Yehoshafat Harkabi’s most important book for the contemporary period is his 1988-89 work Israel’s Fateful Hour, which was published in Hebrew two years before and is largely a reworking of his 1982 book The Bar Kochba Syndrome. Shimon Bar Kochba was the leader of an unsuccessful revolt in Eretz Israel—mostly in Judea—against the Romans from 132 to 135 CE. Because the revolt lacked its own chronicler comparable to Josephus, the chronicler of the Jewish Revolt of 66 to 73 CE who had begun as one of its leaders before switching sides to save his life, few firm facts about it are known. Harkabi did research using the rabbinical lore about Bar Kochba, known to his opponents as Bar Kosiba—son of a lie—rather than Bar Kochba—son of a star. He then used what little the Romans wrote about the revolt and the archaeological record from the excavations of Yigael Yadin in the 1960s and others to piece together an account.
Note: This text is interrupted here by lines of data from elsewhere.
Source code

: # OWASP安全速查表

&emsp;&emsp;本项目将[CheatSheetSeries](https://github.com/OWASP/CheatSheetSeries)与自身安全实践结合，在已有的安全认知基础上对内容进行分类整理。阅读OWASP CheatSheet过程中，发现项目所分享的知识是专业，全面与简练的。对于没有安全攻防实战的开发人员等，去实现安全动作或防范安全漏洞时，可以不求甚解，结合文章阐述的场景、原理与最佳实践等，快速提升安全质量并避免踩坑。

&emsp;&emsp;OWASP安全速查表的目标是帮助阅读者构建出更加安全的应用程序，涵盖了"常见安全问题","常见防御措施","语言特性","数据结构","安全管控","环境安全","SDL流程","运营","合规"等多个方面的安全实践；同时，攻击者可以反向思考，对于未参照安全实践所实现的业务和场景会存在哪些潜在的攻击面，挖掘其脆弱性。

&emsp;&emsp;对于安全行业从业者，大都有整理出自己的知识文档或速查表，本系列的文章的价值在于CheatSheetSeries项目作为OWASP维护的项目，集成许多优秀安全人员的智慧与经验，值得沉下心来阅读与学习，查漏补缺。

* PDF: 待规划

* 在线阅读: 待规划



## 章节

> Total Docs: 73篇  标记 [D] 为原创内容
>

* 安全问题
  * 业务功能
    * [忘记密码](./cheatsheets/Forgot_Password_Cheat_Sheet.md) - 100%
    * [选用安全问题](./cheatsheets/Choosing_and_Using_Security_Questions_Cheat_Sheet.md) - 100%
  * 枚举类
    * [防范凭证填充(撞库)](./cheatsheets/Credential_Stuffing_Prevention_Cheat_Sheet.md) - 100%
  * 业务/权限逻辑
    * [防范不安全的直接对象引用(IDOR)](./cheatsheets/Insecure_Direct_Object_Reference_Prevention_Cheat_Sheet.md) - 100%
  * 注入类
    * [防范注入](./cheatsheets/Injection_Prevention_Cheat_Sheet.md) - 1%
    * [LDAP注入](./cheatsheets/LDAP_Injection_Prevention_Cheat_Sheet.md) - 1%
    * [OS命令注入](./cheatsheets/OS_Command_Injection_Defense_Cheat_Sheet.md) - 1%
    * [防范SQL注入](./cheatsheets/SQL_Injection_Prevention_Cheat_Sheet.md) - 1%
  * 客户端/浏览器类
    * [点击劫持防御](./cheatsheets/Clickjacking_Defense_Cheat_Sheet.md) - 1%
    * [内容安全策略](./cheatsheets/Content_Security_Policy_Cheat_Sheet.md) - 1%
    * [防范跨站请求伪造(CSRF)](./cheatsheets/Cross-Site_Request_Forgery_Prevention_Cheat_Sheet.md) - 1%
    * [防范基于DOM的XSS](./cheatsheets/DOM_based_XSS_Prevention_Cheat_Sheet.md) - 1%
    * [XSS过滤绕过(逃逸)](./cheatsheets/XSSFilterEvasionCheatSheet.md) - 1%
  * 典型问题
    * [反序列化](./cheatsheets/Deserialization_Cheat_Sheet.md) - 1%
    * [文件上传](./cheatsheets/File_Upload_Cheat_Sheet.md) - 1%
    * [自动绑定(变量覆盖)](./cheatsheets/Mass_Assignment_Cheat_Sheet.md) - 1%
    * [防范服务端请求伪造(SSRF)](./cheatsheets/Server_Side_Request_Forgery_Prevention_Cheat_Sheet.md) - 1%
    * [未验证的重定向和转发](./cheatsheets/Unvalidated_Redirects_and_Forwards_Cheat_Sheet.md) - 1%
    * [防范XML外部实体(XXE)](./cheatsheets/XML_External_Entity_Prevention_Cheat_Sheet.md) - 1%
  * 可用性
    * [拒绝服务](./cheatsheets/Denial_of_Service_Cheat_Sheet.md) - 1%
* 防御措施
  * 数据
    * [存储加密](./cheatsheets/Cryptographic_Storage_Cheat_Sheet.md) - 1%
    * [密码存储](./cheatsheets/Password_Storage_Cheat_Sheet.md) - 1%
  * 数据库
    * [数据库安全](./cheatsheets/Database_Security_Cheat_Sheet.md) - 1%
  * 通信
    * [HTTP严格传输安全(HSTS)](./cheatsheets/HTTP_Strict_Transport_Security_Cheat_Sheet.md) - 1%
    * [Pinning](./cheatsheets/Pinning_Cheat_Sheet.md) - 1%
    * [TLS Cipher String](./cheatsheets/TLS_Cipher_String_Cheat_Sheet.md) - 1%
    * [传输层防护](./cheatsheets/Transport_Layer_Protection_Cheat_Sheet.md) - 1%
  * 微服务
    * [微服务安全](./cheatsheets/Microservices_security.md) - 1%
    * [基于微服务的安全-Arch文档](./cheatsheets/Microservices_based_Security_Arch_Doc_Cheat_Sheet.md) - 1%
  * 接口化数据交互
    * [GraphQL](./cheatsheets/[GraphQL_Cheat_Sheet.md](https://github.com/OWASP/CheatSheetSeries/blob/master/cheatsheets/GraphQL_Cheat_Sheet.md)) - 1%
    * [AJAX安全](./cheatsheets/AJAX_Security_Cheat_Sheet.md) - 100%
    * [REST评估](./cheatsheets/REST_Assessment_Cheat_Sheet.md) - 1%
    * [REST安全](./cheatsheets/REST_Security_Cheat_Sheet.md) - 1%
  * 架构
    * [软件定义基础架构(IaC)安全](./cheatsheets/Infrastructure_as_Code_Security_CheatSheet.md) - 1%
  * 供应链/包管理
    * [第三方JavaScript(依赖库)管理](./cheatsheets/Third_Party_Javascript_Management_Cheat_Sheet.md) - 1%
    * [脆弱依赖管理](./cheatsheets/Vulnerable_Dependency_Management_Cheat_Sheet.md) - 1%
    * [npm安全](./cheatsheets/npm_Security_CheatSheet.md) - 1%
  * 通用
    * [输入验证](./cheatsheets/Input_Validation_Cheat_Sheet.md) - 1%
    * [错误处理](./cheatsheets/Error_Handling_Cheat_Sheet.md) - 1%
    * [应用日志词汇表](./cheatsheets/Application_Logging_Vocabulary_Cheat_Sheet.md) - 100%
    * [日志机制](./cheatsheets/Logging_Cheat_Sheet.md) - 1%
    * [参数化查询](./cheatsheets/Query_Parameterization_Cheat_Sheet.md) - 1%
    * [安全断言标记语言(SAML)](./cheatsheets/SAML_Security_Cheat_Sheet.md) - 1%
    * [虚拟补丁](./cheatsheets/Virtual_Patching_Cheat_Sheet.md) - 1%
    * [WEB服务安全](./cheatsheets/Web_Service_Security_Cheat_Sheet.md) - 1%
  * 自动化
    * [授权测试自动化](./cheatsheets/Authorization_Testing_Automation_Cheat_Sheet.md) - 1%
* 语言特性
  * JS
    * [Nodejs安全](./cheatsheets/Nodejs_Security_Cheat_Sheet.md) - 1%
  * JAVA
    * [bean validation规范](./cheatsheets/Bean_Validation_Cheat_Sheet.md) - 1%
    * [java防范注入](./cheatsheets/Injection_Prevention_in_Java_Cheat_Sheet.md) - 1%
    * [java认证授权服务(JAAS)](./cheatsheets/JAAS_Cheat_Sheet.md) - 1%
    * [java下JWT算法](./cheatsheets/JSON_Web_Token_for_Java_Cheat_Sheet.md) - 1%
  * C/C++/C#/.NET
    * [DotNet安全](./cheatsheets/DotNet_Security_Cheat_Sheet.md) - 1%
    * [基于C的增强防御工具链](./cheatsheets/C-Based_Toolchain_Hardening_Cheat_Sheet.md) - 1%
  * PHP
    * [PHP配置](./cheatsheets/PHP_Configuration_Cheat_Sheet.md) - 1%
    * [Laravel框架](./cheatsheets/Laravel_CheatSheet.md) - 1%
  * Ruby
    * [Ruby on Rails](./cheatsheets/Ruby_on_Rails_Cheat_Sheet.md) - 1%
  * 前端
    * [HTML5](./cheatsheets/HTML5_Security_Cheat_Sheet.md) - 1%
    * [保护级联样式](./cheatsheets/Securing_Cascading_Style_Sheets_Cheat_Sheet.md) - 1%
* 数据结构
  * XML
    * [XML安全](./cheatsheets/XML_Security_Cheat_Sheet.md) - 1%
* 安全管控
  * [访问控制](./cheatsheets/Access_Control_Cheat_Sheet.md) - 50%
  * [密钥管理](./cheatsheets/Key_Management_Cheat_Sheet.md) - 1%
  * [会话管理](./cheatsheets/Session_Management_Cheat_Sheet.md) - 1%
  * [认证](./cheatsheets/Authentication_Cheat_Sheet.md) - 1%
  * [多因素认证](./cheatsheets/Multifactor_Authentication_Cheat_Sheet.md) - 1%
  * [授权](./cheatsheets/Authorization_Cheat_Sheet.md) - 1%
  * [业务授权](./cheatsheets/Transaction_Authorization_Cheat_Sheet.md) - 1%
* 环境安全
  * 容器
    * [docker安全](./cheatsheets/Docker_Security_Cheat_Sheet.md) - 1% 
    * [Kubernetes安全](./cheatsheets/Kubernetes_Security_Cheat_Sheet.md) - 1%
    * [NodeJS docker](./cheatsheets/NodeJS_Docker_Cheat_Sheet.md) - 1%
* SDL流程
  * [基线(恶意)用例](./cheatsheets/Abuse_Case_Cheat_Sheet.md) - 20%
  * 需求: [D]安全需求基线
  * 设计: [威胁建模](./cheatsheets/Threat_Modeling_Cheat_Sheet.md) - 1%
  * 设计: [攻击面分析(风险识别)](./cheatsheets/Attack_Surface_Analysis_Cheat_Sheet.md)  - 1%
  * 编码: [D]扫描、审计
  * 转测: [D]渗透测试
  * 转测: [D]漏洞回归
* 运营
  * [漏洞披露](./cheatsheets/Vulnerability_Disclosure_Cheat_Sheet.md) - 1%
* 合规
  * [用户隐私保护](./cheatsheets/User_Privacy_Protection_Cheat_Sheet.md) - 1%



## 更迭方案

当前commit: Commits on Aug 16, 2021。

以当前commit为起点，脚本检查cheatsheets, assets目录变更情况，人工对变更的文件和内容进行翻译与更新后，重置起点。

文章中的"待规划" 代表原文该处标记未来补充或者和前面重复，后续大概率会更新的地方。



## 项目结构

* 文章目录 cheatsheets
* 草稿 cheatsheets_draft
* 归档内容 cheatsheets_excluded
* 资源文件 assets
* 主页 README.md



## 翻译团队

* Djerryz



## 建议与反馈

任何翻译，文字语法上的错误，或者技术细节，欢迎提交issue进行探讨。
Harkabi indicts Bar Kochba for an abject lack of realism in planning and carrying out a revolt that had no real hope of ultimate success, and that resulted in the destruction of many of the Jewish villages in Eretz Israel, the banning of Jews from Jerusalem, and the start of the mass exodus of Jews from Eretz Israel to the diaspora. Harkabi clearly sides with the rabbis regarding the legacy of Bar Kochba.
Why is this important? Zionist ideology in the prestate and early state eras mythologizied historical figures from the Second Temple period, from the Hasmonean Maccabees to Bar Kochba. This is because the Maccabees restored Jewish sovereignty over Eretz Israel by defeating their Greek colonial masters, and even the two great revolts against the Romans triumphed briefly, before being crushed. Masada became the great pilgrimage site of Labor Zionism and was then adopted by the IDF as the place for swearing in graduating recruits of elite units.
Bar Kochba was the partial inspiration of the Revisionist youth movement Betar, founded in Riga, Latvia in 1923. Betar was the name of the last Jewish stronghold to fall to the Romans in 135, and was also used as an acronym by the Revisionists for Brit Trumpeldor, the Alliance of Trumpeldor. Yosef Trumpeldor was the Jewish veteran of the Rusian Tsarist army, who lost an arm in the Russo-Japanese war of 1904-05. He then immigrated to Palestine and during World War I helped to recruit the Zion Mule Corps in 1915 that fought at Gallipoli and served as the core of the Jewish Legion that helped to conquer Palestine in 1918. Trumpeldor fell defending Tel Hai, near today’s Kiryat Shemonah, against Arab attackers in 1920. Both the Labor Zionists and the Revisionists turned him into Zionism’s first martyr.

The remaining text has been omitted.